• _EXERCISE DESCRIPTION_
Each line from the top of the listing down to and including the line with "jenkins label. |" must be duplicated exactly; pictures are to be skipped.

• _RECORDS FOR THE EXERCISE_
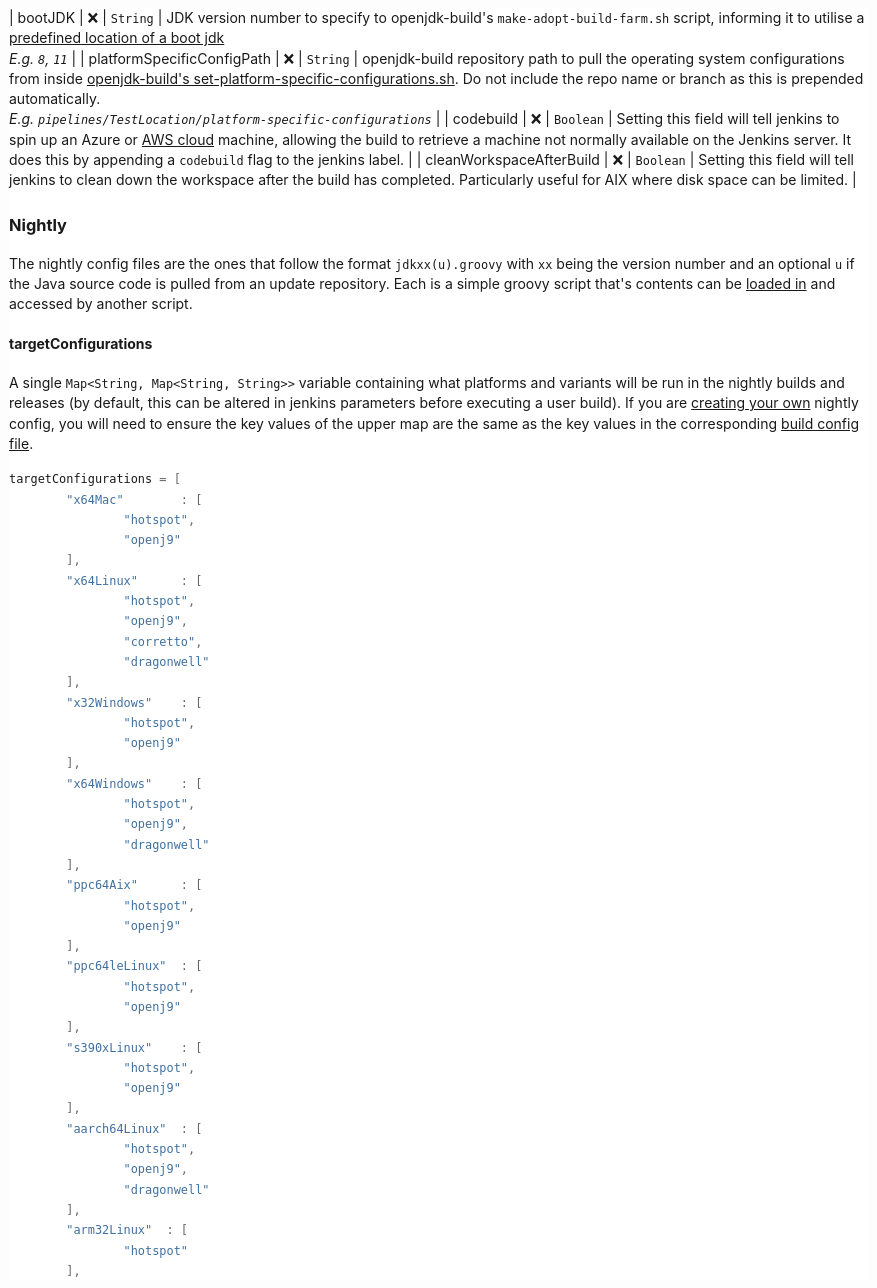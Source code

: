 | bootJDK                    | ❌    | `String`                              | JDK version number to specify to openjdk-build's `make-adopt-build-farm.sh` script, informing it to utilise a [predefined location of a boot jdk](https://github.com/AdoptOpenJDK/openjdk-build/blob/2df732492b59b1606439505316c766edbb566cc2/build-farm/make-adopt-build-farm.sh#L115-L141)<br> *E.g. `8`, `11`* |
| platformSpecificConfigPath | ❌    | `String`                              | openjdk-build repository path to pull the operating system configurations from inside [openjdk-build's set-platform-specific-configurations.sh](https://github.com/AdoptOpenJDK/openjdk-build/blob/master/build-farm/set-platform-specific-configurations.sh). Do not include the repo name or branch as this is prepended automatically.<br>*E.g. `pipelines/TestLocation/platform-specific-configurations`* |
| codebuild                  | ❌    | `Boolean`                             | Setting this field will tell jenkins to spin up an Azure or [AWS cloud](https://aws.amazon.com/codebuild/) machine, allowing the build to retrieve a machine not normally available on the Jenkins server. It does this by appending a `codebuild` flag to the jenkins label. |
| cleanWorkspaceAfterBuild   | ❌    | `Boolean`                             | Setting this field will tell jenkins to clean down the workspace after the build has completed. Particularly useful for AIX where disk space can be limited. |

### Nightly

The nightly config files are the ones that follow the format `jdkxx(u).groovy` with `xx` being the version number and an optional `u` if the Java source code is pulled from an update repository. Each is a simple groovy script that's contents can be [loaded in](https://www.jenkins.io/doc/pipeline/steps/workflow-cps/#load-evaluate-a-groovy-source-file-into-the-pipeline-script) and accessed by another script.

#### targetConfigurations

A single `Map<String, Map<String, String>>` variable containing what platforms and variants will be run in the nightly builds and releases (by default, this can be altered in jenkins parameters before executing a user build). If you are [creating your own](docs/UsingOurScripts.md) nightly config, you will need to ensure the key values of the upper map are the same as the key values in the corresponding [build config file](#Build).

```groovy
targetConfigurations = [
        "x64Mac"        : [
                "hotspot",
                "openj9"
        ],
        "x64Linux"      : [
                "hotspot",
                "openj9",
                "corretto",
                "dragonwell"
        ],
        "x32Windows"    : [
                "hotspot",
                "openj9"
        ],
        "x64Windows"    : [
                "hotspot",
                "openj9",
                "dragonwell"
        ],
        "ppc64Aix"      : [
                "hotspot",
                "openj9"
        ],
        "ppc64leLinux"  : [
                "hotspot",
                "openj9"
        ],
        "s390xLinux"    : [
                "hotspot",
                "openj9"
        ],
        "aarch64Linux"  : [
                "hotspot",
                "openj9",
                "dragonwell"
        ],
        "arm32Linux"  : [
                "hotspot"
        ],
```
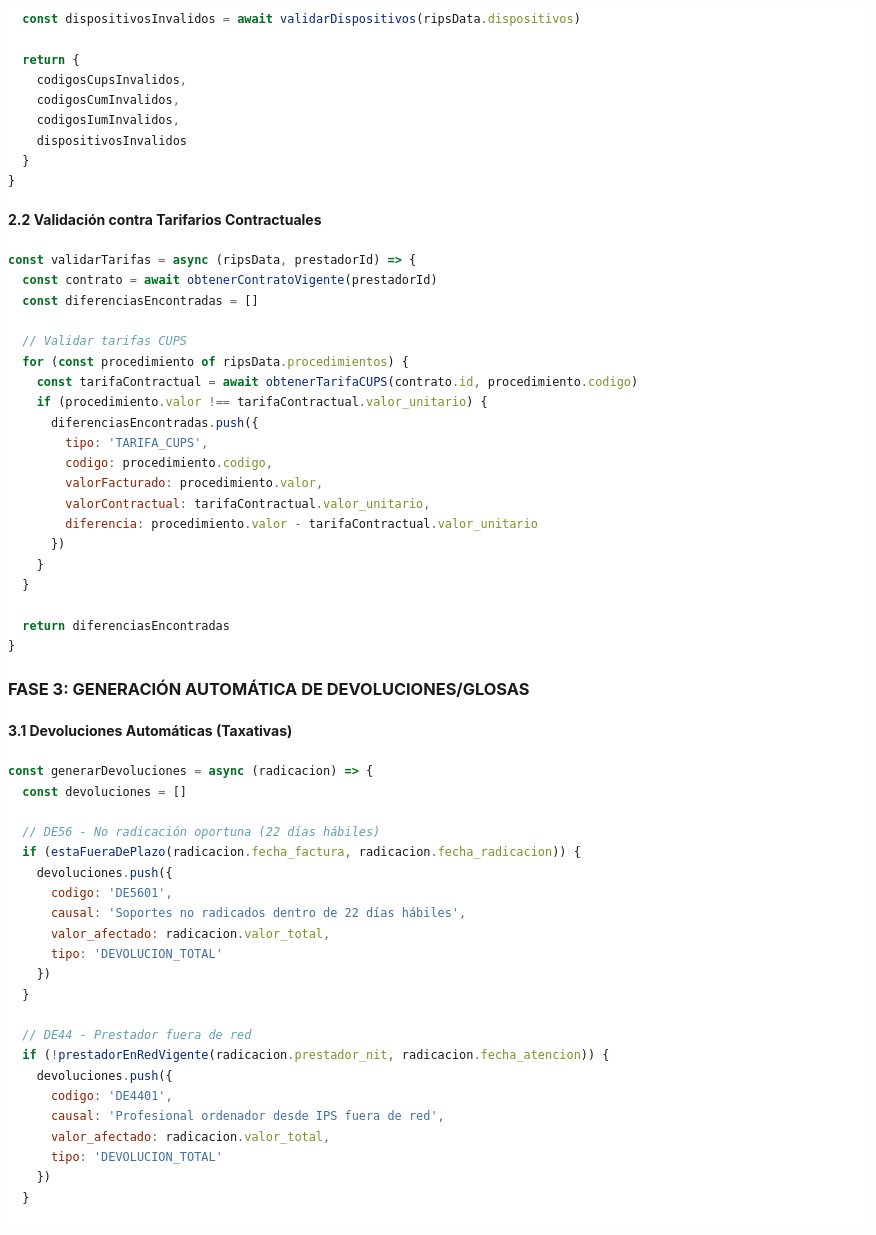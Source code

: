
 ```javascript
  const dispositivosInvalidos = await validarDispositivos(ripsData.dispositivos)
  
  return {
    codigosCupsInvalidos,
    codigosCumInvalidos, 
    codigosIumInvalidos,
    dispositivosInvalidos
  }
}
```

#### **2.2 Validación contra Tarifarios Contractuales**
```javascript
const validarTarifas = async (ripsData, prestadorId) => {
  const contrato = await obtenerContratoVigente(prestadorId)
  const diferenciasEncontradas = []
  
  // Validar tarifas CUPS
  for (const procedimiento of ripsData.procedimientos) {
    const tarifaContractual = await obtenerTarifaCUPS(contrato.id, procedimiento.codigo)
    if (procedimiento.valor !== tarifaContractual.valor_unitario) {
      diferenciasEncontradas.push({
        tipo: 'TARIFA_CUPS',
        codigo: procedimiento.codigo,
        valorFacturado: procedimiento.valor,
        valorContractual: tarifaContractual.valor_unitario,
        diferencia: procedimiento.valor - tarifaContractual.valor_unitario
      })
    }
  }
  
  return diferenciasEncontradas
}
```

### **FASE 3: GENERACIÓN AUTOMÁTICA DE DEVOLUCIONES/GLOSAS**

#### **3.1 Devoluciones Automáticas (Taxativas)**
```javascript
const generarDevoluciones = async (radicacion) => {
  const devoluciones = []
  
  // DE56 - No radicación oportuna (22 días hábiles)
  if (estaFueraDePlazo(radicacion.fecha_factura, radicacion.fecha_radicacion)) {
    devoluciones.push({
      codigo: 'DE5601',
      causal: 'Soportes no radicados dentro de 22 días hábiles',
      valor_afectado: radicacion.valor_total,
      tipo: 'DEVOLUCION_TOTAL'
    })
  }
  
  // DE44 - Prestador fuera de red
  if (!prestadorEnRedVigente(radicacion.prestador_nit, radicacion.fecha_atencion)) {
    devoluciones.push({
      codigo: 'DE4401',
      causal: 'Profesional ordenador desde IPS fuera de red',
      valor_afectado: radicacion.valor_total,
      tipo: 'DEVOLUCION_TOTAL'
    })
  }
  
```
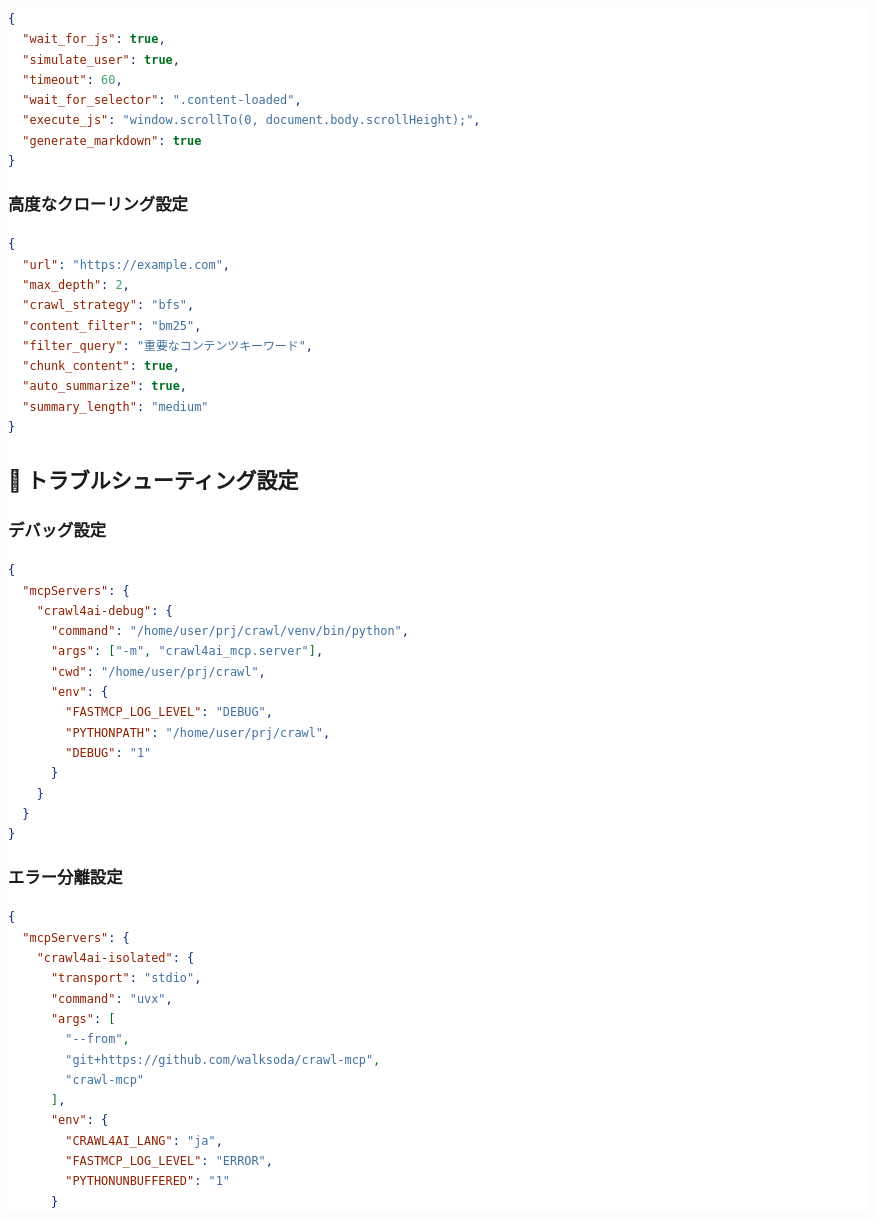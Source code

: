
 ```json
{
  "wait_for_js": true,
  "simulate_user": true,
  "timeout": 60,
  "wait_for_selector": ".content-loaded",
  "execute_js": "window.scrollTo(0, document.body.scrollHeight);",
  "generate_markdown": true
}
```

### 高度なクローリング設定

```json
{
  "url": "https://example.com",
  "max_depth": 2,
  "crawl_strategy": "bfs",
  "content_filter": "bm25",
  "filter_query": "重要なコンテンツキーワード",
  "chunk_content": true,
  "auto_summarize": true,
  "summary_length": "medium"
}
```

## 🚨 トラブルシューティング設定

### デバッグ設定

```json
{
  "mcpServers": {
    "crawl4ai-debug": {
      "command": "/home/user/prj/crawl/venv/bin/python",
      "args": ["-m", "crawl4ai_mcp.server"],
      "cwd": "/home/user/prj/crawl",
      "env": {
        "FASTMCP_LOG_LEVEL": "DEBUG",
        "PYTHONPATH": "/home/user/prj/crawl",
        "DEBUG": "1"
      }
    }
  }
}
```

### エラー分離設定

```json
{
  "mcpServers": {
    "crawl4ai-isolated": {
      "transport": "stdio",
      "command": "uvx",
      "args": [
        "--from",
        "git+https://github.com/walksoda/crawl-mcp",
        "crawl-mcp"
      ],
      "env": {
        "CRAWL4AI_LANG": "ja",
        "FASTMCP_LOG_LEVEL": "ERROR",
        "PYTHONUNBUFFERED": "1"
      }
```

• _RESULT FOR THIS EXERCISE_
Source code

: | bootJDK                    | ❌    | `String`                              | JDK version number to specify to openjdk-build's `make-adopt-build-farm.sh` script, informing it to utilise a [predefined location of a boot jdk](https://github.com/AdoptOpenJDK/openjdk-build/blob/2df732492b59b1606439505316c766edbb566cc2/build-farm/make-adopt-build-farm.sh#L115-L141)<br> *E.g. `8`, `11`* |
| platformSpecificConfigPath | ❌    | `String`                              | openjdk-build repository path to pull the operating system configurations from inside [openjdk-build's set-platform-specific-configurations.sh](https://github.com/AdoptOpenJDK/openjdk-build/blob/master/build-farm/set-platform-specific-configurations.sh). Do not include the repo name or branch as this is prepended automatically.<br>*E.g. `pipelines/TestLocation/platform-specific-configurations`* |
| codebuild                  | ❌    | `Boolean`                             | Setting this field will tell jenkins to spin up an Azure or [AWS cloud](https://aws.amazon.com/codebuild/) machine, allowing the build to retrieve a machine not normally available on the Jenkins server. It does this by appending a `codebuild` flag to the jenkins label. |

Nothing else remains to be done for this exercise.